This could happen because the ArangoDB cursor has a default ttl of 30
seconds. Currently this cannot be configured from ArangoDB Spark
Datasource. A possible workaround could be setting a smaller batch size (
batchSize property, 10000 by default).

On Wed, 12 Jul 2023 at 12:34, kundan Kumar <[email protected]> wrote:

> I am writing a data pipeline to ingest data from arango db to Bigquery. I
> have used arango spark data source.
>
> here is the code :
>  df: DataFrame = spark.read.format("com.arangodb.spark") \
>         .option("query", query) \
>         .options(**arango_connection) \
>         .schema(doc_schema).load()
> df.count()
>     df.write.format('bigquery').mode("append") \
>         .option('table', bq_table) \
>         .option("project", bq_project) \
>         .option("dataset", bq_dataset) \
>         .option("writeMethod", "direct") \
>         .option('credentialsFile', 'path/of/gcp-credential') \
>         .save()
>
> this code is working if my arango collection has fewer documents, like
> able to write 10000 documents from arango db to Bigquery.
>
> But my collection will have more than 10, 00, 000 document. When testing
> with above 50, 000 document spark job is failing.
>
> error getting
> Caused by: org.apache.spark.util.TaskCompletionListenerException:
> Response: 404, Error: 1600 - cursor not found
>
>
> org.apache.spark.SparkException: Job aborted due to stage failure: Task 0
> in stage 0.0 failed 1 times, most recent failure: Lost task 0.0 in stage
> 0.0 (TID 0) (BS1ZN93 executor driver):
> org.apache.spark.util.TaskCompletionListenerException: Response: 404,
> Error: 1600 - cursor not found
> at
> org.apache.spark.TaskContextImpl.invokeListeners(TaskContextImpl.scala:254)
> at
> org.apache.spark.TaskContextImpl.invokeTaskCompletionListeners(TaskContextImpl.scala:144)
> at
> org.apache.spark.TaskContextImpl.markTaskCompleted(TaskContextImpl.scala:137)

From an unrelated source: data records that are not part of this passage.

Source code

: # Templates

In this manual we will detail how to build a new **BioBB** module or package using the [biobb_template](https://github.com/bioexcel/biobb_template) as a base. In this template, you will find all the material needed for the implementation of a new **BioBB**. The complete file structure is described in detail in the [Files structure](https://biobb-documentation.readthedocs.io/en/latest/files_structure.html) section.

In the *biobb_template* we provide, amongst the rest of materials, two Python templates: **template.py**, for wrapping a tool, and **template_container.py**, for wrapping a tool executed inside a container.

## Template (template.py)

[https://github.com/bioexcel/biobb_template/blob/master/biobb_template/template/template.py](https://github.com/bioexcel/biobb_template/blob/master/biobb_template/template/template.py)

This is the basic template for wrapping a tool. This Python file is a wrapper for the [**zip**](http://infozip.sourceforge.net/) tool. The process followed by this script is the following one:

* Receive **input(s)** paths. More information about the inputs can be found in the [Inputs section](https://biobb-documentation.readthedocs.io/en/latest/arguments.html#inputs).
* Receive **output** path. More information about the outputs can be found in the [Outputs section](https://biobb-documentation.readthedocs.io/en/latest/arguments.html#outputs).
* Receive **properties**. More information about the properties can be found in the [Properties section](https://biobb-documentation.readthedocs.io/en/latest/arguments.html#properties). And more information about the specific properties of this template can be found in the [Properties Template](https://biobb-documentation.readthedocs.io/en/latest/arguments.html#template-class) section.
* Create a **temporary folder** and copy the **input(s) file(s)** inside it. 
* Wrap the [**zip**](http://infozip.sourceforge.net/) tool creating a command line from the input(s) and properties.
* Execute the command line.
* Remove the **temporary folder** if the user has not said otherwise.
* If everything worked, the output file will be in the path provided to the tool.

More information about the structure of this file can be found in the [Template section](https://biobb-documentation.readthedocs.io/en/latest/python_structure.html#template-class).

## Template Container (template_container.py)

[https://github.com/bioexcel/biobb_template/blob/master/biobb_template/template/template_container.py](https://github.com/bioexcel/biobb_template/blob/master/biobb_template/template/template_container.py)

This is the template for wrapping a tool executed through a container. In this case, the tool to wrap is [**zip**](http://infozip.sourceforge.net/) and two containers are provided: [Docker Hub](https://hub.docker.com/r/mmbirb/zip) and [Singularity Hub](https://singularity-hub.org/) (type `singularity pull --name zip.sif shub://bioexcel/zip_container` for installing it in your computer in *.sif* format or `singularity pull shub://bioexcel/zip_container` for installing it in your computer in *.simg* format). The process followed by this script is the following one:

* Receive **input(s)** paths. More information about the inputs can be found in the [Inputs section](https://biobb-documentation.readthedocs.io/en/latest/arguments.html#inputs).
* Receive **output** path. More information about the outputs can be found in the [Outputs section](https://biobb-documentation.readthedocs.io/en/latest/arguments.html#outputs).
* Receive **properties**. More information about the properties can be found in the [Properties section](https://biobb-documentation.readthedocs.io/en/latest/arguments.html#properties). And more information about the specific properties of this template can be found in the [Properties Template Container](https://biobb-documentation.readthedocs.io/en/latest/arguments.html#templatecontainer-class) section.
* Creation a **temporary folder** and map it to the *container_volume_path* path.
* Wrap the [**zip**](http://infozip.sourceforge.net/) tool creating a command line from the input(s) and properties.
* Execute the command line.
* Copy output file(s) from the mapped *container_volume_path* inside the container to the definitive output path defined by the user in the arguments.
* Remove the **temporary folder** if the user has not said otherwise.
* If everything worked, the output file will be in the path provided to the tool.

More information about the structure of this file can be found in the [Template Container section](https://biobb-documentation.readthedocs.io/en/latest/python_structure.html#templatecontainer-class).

> at org.apache.spark.TaskContext.runTaskWithListeners(TaskContext.scala:180)
> at org.apache.spark.scheduler.Task.run(Task.scala:139)
> at
> org.apache.spark.executor.Executor$TaskRunner.$anonfun$run$3(Executor.scala:554)

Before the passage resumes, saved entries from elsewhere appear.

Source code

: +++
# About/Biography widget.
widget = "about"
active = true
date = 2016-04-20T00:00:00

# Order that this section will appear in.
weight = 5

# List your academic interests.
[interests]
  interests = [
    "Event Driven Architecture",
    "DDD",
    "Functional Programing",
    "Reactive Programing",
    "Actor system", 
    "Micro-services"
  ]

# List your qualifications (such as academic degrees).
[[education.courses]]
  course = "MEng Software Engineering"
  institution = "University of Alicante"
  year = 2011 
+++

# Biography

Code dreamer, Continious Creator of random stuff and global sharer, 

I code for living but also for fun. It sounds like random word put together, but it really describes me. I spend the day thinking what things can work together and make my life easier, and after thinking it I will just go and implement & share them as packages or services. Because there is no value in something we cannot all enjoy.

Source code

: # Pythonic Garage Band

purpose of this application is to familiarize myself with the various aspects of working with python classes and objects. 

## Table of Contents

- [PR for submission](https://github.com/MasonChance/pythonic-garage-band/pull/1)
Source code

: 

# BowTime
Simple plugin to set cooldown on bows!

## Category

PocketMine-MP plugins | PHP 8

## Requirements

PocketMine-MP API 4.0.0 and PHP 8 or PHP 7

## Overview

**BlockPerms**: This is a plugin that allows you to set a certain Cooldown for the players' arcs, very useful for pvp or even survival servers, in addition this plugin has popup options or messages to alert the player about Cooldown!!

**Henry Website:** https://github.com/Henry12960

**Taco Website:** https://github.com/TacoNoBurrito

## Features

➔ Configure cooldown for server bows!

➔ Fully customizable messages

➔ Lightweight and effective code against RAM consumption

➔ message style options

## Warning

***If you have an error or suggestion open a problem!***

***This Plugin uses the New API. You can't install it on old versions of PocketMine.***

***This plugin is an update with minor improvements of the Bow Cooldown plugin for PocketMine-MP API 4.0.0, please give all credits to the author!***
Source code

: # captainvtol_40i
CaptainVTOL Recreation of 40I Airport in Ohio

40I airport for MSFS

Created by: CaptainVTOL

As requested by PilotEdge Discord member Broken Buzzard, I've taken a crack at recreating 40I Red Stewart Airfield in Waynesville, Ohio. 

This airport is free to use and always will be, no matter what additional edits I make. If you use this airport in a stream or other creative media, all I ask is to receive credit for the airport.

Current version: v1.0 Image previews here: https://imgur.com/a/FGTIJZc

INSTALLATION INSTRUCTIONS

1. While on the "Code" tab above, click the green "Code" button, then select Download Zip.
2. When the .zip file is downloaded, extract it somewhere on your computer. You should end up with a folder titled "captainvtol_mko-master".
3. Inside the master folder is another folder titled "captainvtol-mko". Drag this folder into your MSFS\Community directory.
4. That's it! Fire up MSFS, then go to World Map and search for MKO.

> at org.apache.spark.util.Utils$.tryWithSafeFinally(Utils.scala:1529)
> at org.apache.spark.executor.Executor$TaskRunner.run(Executor.scala:557)
> at
> java.base/java.util.concurrent.ThreadPoolExecutor.runWorker(ThreadPoolExecutor.java:1128)
> at
> java.base/java.util.concurrent.ThreadPoolExecutor$Worker.run(ThreadPoolExecutor.java:628)
> at java.base/java.lang.Thread.run(Thread.java:829)

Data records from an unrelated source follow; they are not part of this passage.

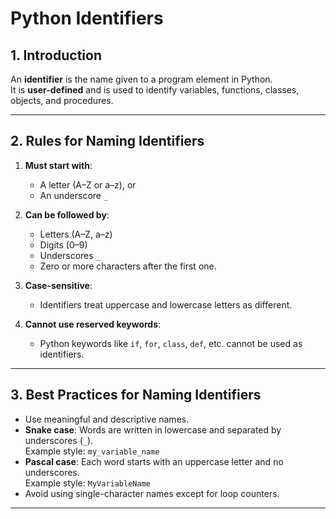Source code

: # Python Identifiers

## 1. Introduction
An **identifier** is the name given to a program element in Python.  
It is **user-defined** and is used to identify variables, functions, classes, objects, and procedures.

---

## 2. Rules for Naming Identifiers

1. **Must start with**:
   - A letter (A–Z or a–z), or
   - An underscore `_`

2. **Can be followed by**:
   - Letters (A–Z, a–z)
   - Digits (0–9)
   - Underscores `_`
   - Zero or more characters after the first one.

3. **Case-sensitive**:
   - Identifiers treat uppercase and lowercase letters as different.

4. **Cannot use reserved keywords**:
   - Python keywords like `if`, `for`, `class`, `def`, etc. cannot be used as identifiers.

---

## 3. Best Practices for Naming Identifiers
- Use meaningful and descriptive names.
- **Snake case**: Words are written in lowercase and separated by underscores (`_`).  
  Example style: `my_variable_name`
- **Pascal case**: Each word starts with an uppercase letter and no underscores.  
  Example style: `MyVariableName`
- Avoid using single-character names except for loop counters.

---
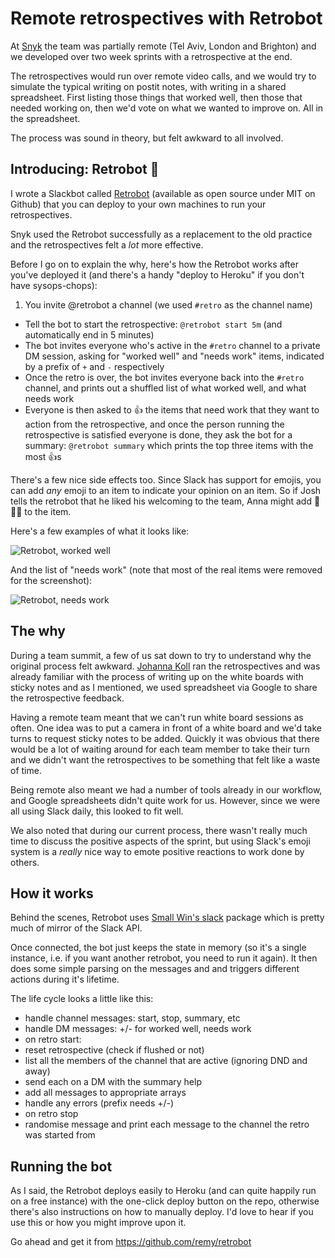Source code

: # Remote retrospectives with Retrobot

At [Snyk](https://snyk.io) the team was partially remote (Tel Aviv, London and Brighton) and we developed over two week sprints with a retrospective at the end.

The retrospectives would run over remote video calls, and we would try to simulate the typical writing on postit notes, with writing in a shared spreadsheet. First listing those things that worked well, then those that needed working on, then we'd vote on what we wanted to improve on. All in the spreadsheet.

The process was sound in theory, but felt awkward to all involved.

<!--more-->

## Introducing: Retrobot 🤖

I wrote a Slackbot called [Retrobot](https://github.com/remy/retrobot#-retrobot) (available as open source under MIT on Github) that you can deploy to your own machines to run your retrospectives.

Snyk used the Retrobot successfully as a replacement to the old practice and the retrospectives felt a *lot* more effective.

Before I go on to explain the why, here's how the Retrobot works after you've deployed it (and there's a handy "deploy to Heroku" if you don't have sysops-chops):

1. You invite @retrobot a channel (we used `#retro` as the channel name)
- Tell the bot to start the retrospective: `@retrobot start 5m` (and automatically end in 5 minutes)
- The bot invites everyone who's active in the `#retro` channel to a private DM session, asking for "worked well" and "needs work" items, indicated by a prefix of `+` and `-` respectively
- Once the retro is over, the bot invites everyone back into the `#retro` channel, and prints out a shuffled list of what worked well, and what needs work
- Everyone is then asked to 👍 the items that need work that they want to action from the retrospective, and once the person running the retrospective is satisfied everyone is done, they ask the bot for a summary: `@retrobot summary` which prints the top three items with the most 👍s

There's a few nice side effects too. Since Slack has support for emojis, you can add *any* emoji to an item to indicate your opinion on an item. So if Josh tells the retrobot that he liked his welcoming to the team, Anna might add 💙🍰🎆 to the item.

Here's a few examples of what it looks like:

![Retrobot, worked well](/images/retro-worked-well.png)

And the list of "needs work" (note that most of the real items were removed for the screenshot):

![Retrobot, needs work](/images/retro-needs-work.png)

## The why

During a team summit, a few of us sat down to try to understand why the original process felt awkward. [Johanna Koll](https://twitter.com/johannakoll) ran the retrospectives and was already familiar with the process of writing up on the white boards with sticky notes and as I mentioned, we used spreadsheet via Google to share the retrospective feedback.

Having a remote team meant that we can't run white board sessions as often. One idea was to put a camera in front of a white board and we'd take turns to request sticky notes to be added. Quickly it was obvious that there would be a lot of waiting around for each team member to take their turn and we didn't want the retrospectives to be something that felt like a waste of time.

Being remote also meant we had a number of tools already in our workflow, and Google spreadsheets didn't quite work for us. However, since we were all using Slack daily, this looked to fit well.

We also noted that during our current process, there wasn't really much time to discuss the positive aspects of the sprint, but using Slack's emoji system is a *really* nice way to emote positive reactions to work done by others.

## How it works

Behind the scenes, Retrobot uses [Small Win's slack](https://github.com/smallwins/slack) package which is pretty much of mirror of the Slack API.

Once connected, the bot just keeps the state in memory (so it's a single instance, i.e. if you want another retrobot, you need to run it again). It then does some simple parsing on the messages and and triggers different actions during it's lifetime.

The life cycle looks a little like this:

- handle channel messages: start, stop, summary, etc
- handle DM messages: +/- for worked well, needs work
- on retro start:
 - reset retrospective (check if flushed or not)
 - list all the members of the channel that are active (ignoring DND and away)
 - send each on a DM with the summary help
 - add all messages to appropriate arrays
 - handle any errors (prefix needs +/-)
- on retro stop
 - randomise message and print each message to the channel the retro was started from

## Running the bot

As I said, the Retrobot deploys easily to Heroku (and can quite happily run on a free instance) with the one-click deploy button on the repo, otherwise there's also instructions on how to manually deploy. I'd love to hear if you use this or how you might improve upon it.

Go ahead and get it from https://github.com/remy/retrobot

> Suppressed: com.arangodb.ArangoDBException: Response: 404, Error: 1600 -
> cursor not found
> at
> com.arangodb.internal.util.ResponseUtils.checkError(ResponseUtils.java:53)
> at com.arangodb.http.HttpCommunication.execute(HttpCommunication.java:86)
> at com.arangodb.http.HttpCommunication.execute(HttpCommunication.java:66)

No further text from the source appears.